Give the number of lines in the records below that include "does", and nothing more.

** Opening DATA SUPPLIED block **

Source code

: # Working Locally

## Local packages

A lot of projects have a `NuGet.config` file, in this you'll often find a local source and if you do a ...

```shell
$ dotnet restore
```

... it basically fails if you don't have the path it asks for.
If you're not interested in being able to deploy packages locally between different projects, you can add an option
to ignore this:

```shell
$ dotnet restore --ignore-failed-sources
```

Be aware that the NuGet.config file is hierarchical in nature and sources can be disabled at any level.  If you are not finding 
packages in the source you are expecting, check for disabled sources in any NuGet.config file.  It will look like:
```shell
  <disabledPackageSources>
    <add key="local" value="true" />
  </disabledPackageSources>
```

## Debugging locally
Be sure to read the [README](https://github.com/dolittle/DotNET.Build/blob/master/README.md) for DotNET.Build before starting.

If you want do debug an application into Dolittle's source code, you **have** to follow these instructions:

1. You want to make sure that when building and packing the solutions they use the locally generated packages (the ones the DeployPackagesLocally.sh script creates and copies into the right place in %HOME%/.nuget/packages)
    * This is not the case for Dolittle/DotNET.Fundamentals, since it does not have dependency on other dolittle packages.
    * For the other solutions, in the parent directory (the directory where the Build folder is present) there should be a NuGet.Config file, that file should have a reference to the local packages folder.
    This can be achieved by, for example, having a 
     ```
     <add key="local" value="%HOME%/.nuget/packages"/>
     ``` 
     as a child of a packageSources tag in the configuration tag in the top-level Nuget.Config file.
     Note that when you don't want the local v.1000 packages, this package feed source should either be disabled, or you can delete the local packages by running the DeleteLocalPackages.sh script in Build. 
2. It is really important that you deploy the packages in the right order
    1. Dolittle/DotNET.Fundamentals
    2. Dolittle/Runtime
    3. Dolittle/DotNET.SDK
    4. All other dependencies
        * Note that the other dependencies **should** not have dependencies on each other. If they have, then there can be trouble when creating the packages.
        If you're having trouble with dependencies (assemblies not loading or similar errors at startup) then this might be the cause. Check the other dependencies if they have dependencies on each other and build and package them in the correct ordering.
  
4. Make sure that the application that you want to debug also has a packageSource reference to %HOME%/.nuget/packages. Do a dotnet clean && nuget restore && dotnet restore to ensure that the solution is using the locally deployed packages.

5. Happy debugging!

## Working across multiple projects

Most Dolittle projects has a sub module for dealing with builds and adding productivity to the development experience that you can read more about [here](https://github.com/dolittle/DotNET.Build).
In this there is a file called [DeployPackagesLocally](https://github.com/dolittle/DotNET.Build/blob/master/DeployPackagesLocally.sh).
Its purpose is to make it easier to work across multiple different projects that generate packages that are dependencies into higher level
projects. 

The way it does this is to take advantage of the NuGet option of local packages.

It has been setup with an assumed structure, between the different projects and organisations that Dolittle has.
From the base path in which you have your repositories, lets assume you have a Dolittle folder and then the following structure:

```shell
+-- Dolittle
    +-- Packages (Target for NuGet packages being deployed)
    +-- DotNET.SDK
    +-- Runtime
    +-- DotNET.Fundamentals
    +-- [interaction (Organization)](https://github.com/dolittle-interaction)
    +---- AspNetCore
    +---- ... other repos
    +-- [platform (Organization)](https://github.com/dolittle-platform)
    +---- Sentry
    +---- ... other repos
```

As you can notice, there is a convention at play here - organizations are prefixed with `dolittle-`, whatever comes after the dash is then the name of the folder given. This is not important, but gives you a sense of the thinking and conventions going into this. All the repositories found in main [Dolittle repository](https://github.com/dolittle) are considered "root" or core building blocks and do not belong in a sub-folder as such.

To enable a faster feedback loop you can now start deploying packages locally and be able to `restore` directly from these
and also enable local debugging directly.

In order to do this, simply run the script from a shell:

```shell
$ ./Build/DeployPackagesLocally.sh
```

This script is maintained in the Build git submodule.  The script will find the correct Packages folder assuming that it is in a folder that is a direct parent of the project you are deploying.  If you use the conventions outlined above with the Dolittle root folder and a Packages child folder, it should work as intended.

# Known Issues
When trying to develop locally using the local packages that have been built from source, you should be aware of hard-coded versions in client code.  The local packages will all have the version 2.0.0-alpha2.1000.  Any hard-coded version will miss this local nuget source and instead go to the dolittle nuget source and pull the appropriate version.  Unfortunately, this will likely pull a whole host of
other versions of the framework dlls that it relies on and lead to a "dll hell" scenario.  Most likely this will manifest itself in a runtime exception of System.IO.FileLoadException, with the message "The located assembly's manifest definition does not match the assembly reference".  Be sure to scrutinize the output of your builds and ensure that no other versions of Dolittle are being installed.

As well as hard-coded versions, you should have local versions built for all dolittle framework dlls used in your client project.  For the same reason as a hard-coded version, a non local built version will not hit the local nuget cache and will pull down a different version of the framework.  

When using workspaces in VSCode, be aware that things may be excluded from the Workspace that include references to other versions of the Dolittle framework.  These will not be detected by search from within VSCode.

** Closing DATA SUPPLIED block **

EXERCISE OUTPUT » 3